Net euphoria has given way to Net-phobia. According to a report released Wednesday by The Conference Board, fear of e-commerce is preventing many small and mid-sized companies from selling online.
“For all the cyberspace ballyhoo, many small and mid-sized firms are still scared to death of the Internet,” said Howard Muson, author of the report, “Managing Growth: Smart Strategies for Smaller and Mid-Sized Companies.”
The research firm found that 10 percent of small to mid-sized companies surveyed said they expected Internet sales to be a key source of revenue growth in the next five years.
Also, 10 percent of those surveyed believe that they need to grow their Internet business quickly or face erosion of profits, leaving 90 percent of small to mid-sized companies either afraid to launch e-business initiatives — or apathetic about doing so.
Despite the low level of interest, Muson believes that many companies will be forced to adopt e-business strategies.
“Most companies better damn well become Internet savvy,” Muson said. “I would say that companies that don’t investigate doing business online are not really looking ahead.”
Fear and Coping
Many small businesses are worried about the costs and complexities of doing business online, the study found.
Additionally, many companies are afraid to launch Internet-based sales because of the risk that they will alienate trusted distributors, who account for a large portion of their sales.
Other companies are avoiding e-commerce because they are accustomed to serving local and regional markets and are not prepared to deliver products to a broader geographic area, according to the study.
Changes in Attitudes
Small and mid-sized companies will begin to make the shift toward e-commerce sales, Muson said, when a “newer generation of leaders succeeds to the top levels of management.”
Muson said that younger people are generally more Internet savvy and more willing to accept the Net as a business channel. Older, more traditional leaders, on the other hand, see the Web as a totally separate way of doing business, instead of another avenue for improving the way they currently do things.
The Conference Board found that instead of launching e-commerce initiatives, many companies plan to grow their businesses through acquisitions and alliances.

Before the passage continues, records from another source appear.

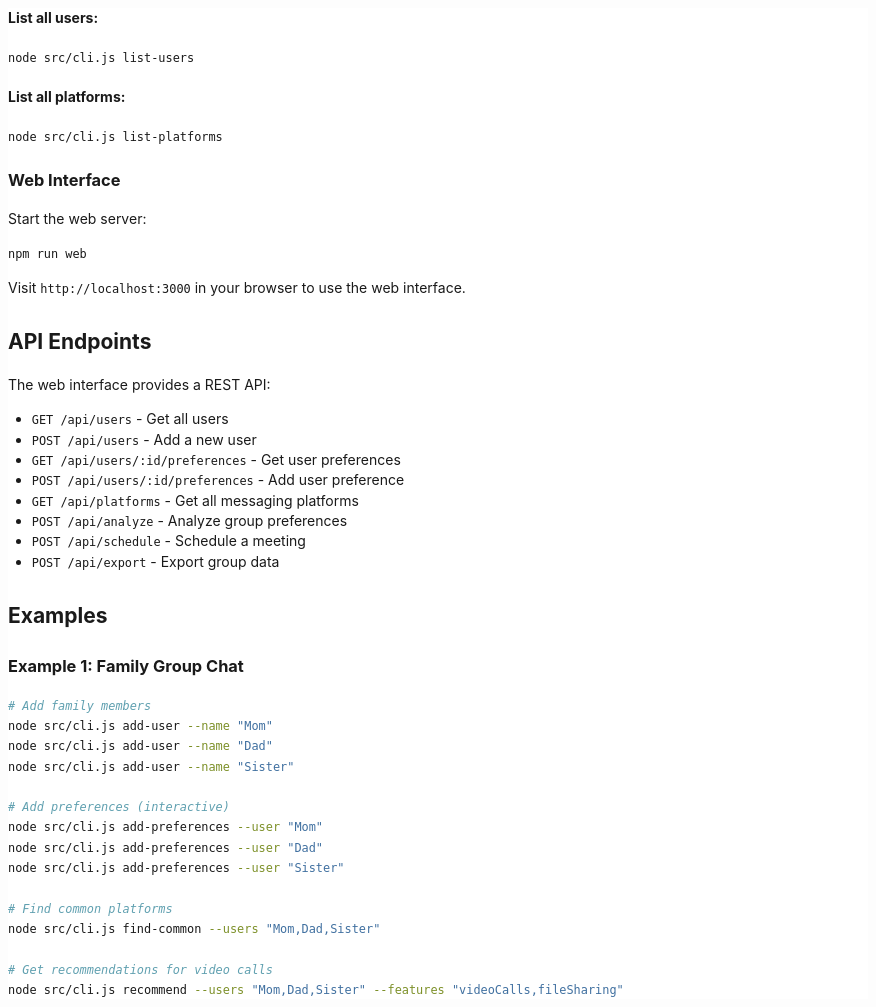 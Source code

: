 #### List all users:
```bash
node src/cli.js list-users
```

#### List all platforms:
```bash
node src/cli.js list-platforms
```

### Web Interface

Start the web server:
```bash
npm run web
```

Visit `http://localhost:3000` in your browser to use the web interface.

## API Endpoints

The web interface provides a REST API:

- `GET /api/users` - Get all users
- `POST /api/users` - Add a new user
- `GET /api/users/:id/preferences` - Get user preferences
- `POST /api/users/:id/preferences` - Add user preference
- `GET /api/platforms` - Get all messaging platforms
- `POST /api/analyze` - Analyze group preferences
- `POST /api/schedule` - Schedule a meeting
- `POST /api/export` - Export group data

## Examples

### Example 1: Family Group Chat

```bash
# Add family members
node src/cli.js add-user --name "Mom"
node src/cli.js add-user --name "Dad"  
node src/cli.js add-user --name "Sister"

# Add preferences (interactive)
node src/cli.js add-preferences --user "Mom"
node src/cli.js add-preferences --user "Dad"
node src/cli.js add-preferences --user "Sister"

# Find common platforms
node src/cli.js find-common --users "Mom,Dad,Sister"

# Get recommendations for video calls
node src/cli.js recommend --users "Mom,Dad,Sister" --features "videoCalls,fileSharing"
```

The survey found that 40 percent of small and mid-sized companies plan to acquire another company, and almost a quarter of the responding companies said that alliances will be the principal way they will finance their growth.
Whether or not small-business executives are ready for the Web, a number of high-tech giants are working overtime to encourage them to adopt e-commerce initiatives.
For example, America Online (NYSE: AOL) and PurchasePro (Nasdaq: PPRO) recently unveiled 10 new Internet-related services directed at the small-biz market. Their services will be offered through several of AOL’s strategic partners, including Homestore.com and Hewlett-Packard.
Other AOL partners include BroadVisionwhich will sell personalized e-commerce software through the portal to small businesses. Bigstep.com also has signed on to provide Web-building tools to AOL-Netbusiness customers.
In a similar move last week, Microsoft (Nasdaq: MSFT) announced a new alliance with Partner America designed to help small businesses venture into the world of e-commerce. The two companies said they will co-sponsor a series of Microsoft “Big Day” seminars and workshops across the United States to teach small businesses how to succeed online.